::: INPUT DATA

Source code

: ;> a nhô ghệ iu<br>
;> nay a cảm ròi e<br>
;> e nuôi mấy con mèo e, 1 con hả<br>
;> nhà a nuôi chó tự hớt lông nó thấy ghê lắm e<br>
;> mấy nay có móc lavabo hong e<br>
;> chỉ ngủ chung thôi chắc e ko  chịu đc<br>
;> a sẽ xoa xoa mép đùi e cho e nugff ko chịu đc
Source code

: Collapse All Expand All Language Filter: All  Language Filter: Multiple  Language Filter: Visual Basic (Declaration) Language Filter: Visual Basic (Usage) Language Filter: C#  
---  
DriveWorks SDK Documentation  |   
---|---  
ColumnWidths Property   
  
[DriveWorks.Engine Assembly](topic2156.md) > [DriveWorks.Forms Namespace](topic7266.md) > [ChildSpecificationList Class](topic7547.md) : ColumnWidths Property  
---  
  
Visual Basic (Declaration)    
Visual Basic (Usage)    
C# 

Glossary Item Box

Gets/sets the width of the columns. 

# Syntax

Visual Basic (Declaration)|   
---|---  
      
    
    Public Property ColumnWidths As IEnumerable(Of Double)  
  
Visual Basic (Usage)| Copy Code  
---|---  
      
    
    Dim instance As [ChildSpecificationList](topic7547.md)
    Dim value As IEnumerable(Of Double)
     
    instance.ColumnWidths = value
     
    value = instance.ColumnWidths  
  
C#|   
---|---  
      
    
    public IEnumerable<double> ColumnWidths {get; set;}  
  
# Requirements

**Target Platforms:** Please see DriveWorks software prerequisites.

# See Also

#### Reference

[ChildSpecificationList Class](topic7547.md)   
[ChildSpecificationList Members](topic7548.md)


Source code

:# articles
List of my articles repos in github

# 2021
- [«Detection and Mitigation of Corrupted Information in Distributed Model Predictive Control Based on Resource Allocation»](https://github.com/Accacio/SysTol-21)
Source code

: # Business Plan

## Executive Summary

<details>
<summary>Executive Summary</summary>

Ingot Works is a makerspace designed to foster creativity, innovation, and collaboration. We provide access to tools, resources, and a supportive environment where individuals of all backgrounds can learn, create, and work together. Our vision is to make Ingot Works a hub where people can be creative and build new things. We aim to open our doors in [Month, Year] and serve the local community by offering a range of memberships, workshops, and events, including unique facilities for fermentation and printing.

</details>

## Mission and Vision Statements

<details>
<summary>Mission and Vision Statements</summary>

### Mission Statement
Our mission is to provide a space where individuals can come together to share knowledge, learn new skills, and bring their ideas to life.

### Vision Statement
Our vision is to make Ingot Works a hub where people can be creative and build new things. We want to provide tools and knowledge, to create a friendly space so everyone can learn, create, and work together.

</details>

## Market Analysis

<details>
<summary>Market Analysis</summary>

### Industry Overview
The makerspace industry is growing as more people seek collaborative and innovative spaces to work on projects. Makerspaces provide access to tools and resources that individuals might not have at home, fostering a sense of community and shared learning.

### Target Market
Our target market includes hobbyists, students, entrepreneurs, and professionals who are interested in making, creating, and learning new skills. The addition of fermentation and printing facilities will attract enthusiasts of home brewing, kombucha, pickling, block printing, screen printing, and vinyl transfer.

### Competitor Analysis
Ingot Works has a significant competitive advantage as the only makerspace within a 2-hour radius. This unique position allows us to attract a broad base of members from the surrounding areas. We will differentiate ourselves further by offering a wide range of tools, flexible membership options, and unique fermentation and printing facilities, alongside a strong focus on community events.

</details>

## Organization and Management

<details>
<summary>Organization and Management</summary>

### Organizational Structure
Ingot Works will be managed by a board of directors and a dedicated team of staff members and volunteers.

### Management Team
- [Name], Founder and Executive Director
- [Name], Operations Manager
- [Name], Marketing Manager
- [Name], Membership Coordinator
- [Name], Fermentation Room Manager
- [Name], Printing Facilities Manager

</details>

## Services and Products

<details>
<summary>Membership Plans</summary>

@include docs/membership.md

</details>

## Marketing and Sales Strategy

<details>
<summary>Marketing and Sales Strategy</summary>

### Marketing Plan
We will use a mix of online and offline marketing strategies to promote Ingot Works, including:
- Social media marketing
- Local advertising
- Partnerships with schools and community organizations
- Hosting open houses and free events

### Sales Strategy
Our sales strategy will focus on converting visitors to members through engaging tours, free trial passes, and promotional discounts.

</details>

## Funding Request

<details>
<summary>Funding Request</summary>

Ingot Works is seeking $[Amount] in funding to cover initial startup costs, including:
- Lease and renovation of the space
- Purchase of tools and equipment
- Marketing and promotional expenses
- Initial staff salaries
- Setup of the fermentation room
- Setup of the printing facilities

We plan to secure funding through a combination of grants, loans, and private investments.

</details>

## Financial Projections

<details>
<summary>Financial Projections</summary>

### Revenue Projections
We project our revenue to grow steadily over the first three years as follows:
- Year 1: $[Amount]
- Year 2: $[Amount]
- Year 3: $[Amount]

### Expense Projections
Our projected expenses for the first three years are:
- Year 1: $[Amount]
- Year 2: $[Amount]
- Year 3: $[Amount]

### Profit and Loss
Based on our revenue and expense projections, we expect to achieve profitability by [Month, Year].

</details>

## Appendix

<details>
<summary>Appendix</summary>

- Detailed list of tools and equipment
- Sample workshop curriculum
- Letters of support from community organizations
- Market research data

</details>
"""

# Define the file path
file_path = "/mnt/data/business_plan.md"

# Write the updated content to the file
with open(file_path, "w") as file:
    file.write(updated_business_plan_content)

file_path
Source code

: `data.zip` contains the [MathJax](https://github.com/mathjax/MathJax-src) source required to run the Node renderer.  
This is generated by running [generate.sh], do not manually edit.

::::::

The entries above must be output exactly, with every line preserved.

Source code

: ;> a nhô ghệ iu<br>
;> nay a cảm ròi e<br>
;> e nuôi mấy con mèo e, 1 con hả<br>
;> nhà a nuôi chó tự hớt lông nó thấy ghê lắm e<br>
;> mấy nay có móc lavabo hong e<br>
;> chỉ ngủ chung thôi chắc e ko  chịu đc<br>
;> a sẽ xoa xoa mép đùi e cho e nugff ko chịu đc
Source code

: Collapse All Expand All Language Filter: All  Language Filter: Multiple  Language Filter: Visual Basic (Declaration) Language Filter: Visual Basic (Usage) Language Filter: C#  
---  
DriveWorks SDK Documentation  |   
---|---  
ColumnWidths Property   
  
[DriveWorks.Engine Assembly](topic2156.md) > [DriveWorks.Forms Namespace](topic7266.md) > [ChildSpecificationList Class](topic7547.md) : ColumnWidths Property  
---  
  
Visual Basic (Declaration)    
Visual Basic (Usage)    
C# 

Glossary Item Box

Gets/sets the width of the columns. 

# Syntax

Visual Basic (Declaration)|   
---|---  
      
    
    Public Property ColumnWidths As IEnumerable(Of Double)  
  
Visual Basic (Usage)| Copy Code  
---|---  
      
    
    Dim instance As [ChildSpecificationList](topic7547.md)
    Dim value As IEnumerable(Of Double)
     
    instance.ColumnWidths = value
     
    value = instance.ColumnWidths  
  
C#|   
---|---  
      
    
    public IEnumerable<double> ColumnWidths {get; set;}  
  
# Requirements

**Target Platforms:** Please see DriveWorks software prerequisites.

# See Also

#### Reference

[ChildSpecificationList Class](topic7547.md)   
[ChildSpecificationList Members](topic7548.md)


Source code

:# articles
List of my articles repos in github

# 2021
- [«Detection and Mitigation of Corrupted Information in Distributed Model Predictive Control Based on Resource Allocation»](https://github.com/Accacio/SysTol-21)
Source code

: # Business Plan

## Executive Summary

<details>
<summary>Executive Summary</summary>

Ingot Works is a makerspace designed to foster creativity, innovation, and collaboration. We provide access to tools, resources, and a supportive environment where individuals of all backgrounds can learn, create, and work together. Our vision is to make Ingot Works a hub where people can be creative and build new things. We aim to open our doors in [Month, Year] and serve the local community by offering a range of memberships, workshops, and events, including unique facilities for fermentation and printing.

</details>

## Mission and Vision Statements

<details>
<summary>Mission and Vision Statements</summary>

### Mission Statement
Our mission is to provide a space where individuals can come together to share knowledge, learn new skills, and bring their ideas to life.

### Vision Statement
Our vision is to make Ingot Works a hub where people can be creative and build new things. We want to provide tools and knowledge, to create a friendly space so everyone can learn, create, and work together.

</details>

## Market Analysis

<details>
<summary>Market Analysis</summary>

### Industry Overview
The makerspace industry is growing as more people seek collaborative and innovative spaces to work on projects. Makerspaces provide access to tools and resources that individuals might not have at home, fostering a sense of community and shared learning.

### Target Market
Our target market includes hobbyists, students, entrepreneurs, and professionals who are interested in making, creating, and learning new skills. The addition of fermentation and printing facilities will attract enthusiasts of home brewing, kombucha, pickling, block printing, screen printing, and vinyl transfer.

### Competitor Analysis
Ingot Works has a significant competitive advantage as the only makerspace within a 2-hour radius. This unique position allows us to attract a broad base of members from the surrounding areas. We will differentiate ourselves further by offering a wide range of tools, flexible membership options, and unique fermentation and printing facilities, alongside a strong focus on community events.

</details>

## Organization and Management

<details>
<summary>Organization and Management</summary>

### Organizational Structure
Ingot Works will be managed by a board of directors and a dedicated team of staff members and volunteers.

### Management Team
- [Name], Founder and Executive Director
- [Name], Operations Manager
- [Name], Marketing Manager
- [Name], Membership Coordinator
- [Name], Fermentation Room Manager
- [Name], Printing Facilities Manager

</details>

## Services and Products

<details>
<summary>Membership Plans</summary>

@include docs/membership.md

</details>

## Marketing and Sales Strategy

<details>
<summary>Marketing and Sales Strategy</summary>

### Marketing Plan
We will use a mix of online and offline marketing strategies to promote Ingot Works, including:
- Social media marketing
- Local advertising
- Partnerships with schools and community organizations
- Hosting open houses and free events

### Sales Strategy
Our sales strategy will focus on converting visitors to members through engaging tours, free trial passes, and promotional discounts.

</details>

## Funding Request

<details>
<summary>Funding Request</summary>

Ingot Works is seeking $[Amount] in funding to cover initial startup costs, including:
- Lease and renovation of the space
- Purchase of tools and equipment
- Marketing and promotional expenses
- Initial staff salaries
- Setup of the fermentation room
- Setup of the printing facilities

We plan to secure funding through a combination of grants, loans, and private investments.

</details>

## Financial Projections

<details>
<summary>Financial Projections</summary>

### Revenue Projections
We project our revenue to grow steadily over the first three years as follows:
- Year 1: $[Amount]
- Year 2: $[Amount]
- Year 3: $[Amount]

### Expense Projections
Our projected expenses for the first three years are:
- Year 1: $[Amount]
- Year 2: $[Amount]
- Year 3: $[Amount]

### Profit and Loss
Based on our revenue and expense projections, we expect to achieve profitability by [Month, Year].

</details>

## Appendix

<details>
<summary>Appendix</summary>

- Detailed list of tools and equipment
- Sample workshop curriculum
- Letters of support from community organizations
- Market research data

</details>
"""

# Define the file path
file_path = "/mnt/data/business_plan.md"

# Write the updated content to the file
with open(file_path, "w") as file:
    file.write(updated_business_plan_content)

file_path
Source code

: `data.zip` contains the [MathJax](https://github.com/mathjax/MathJax-src) source required to run the Node renderer.  
This is generated by running [generate.sh], do not manually edit.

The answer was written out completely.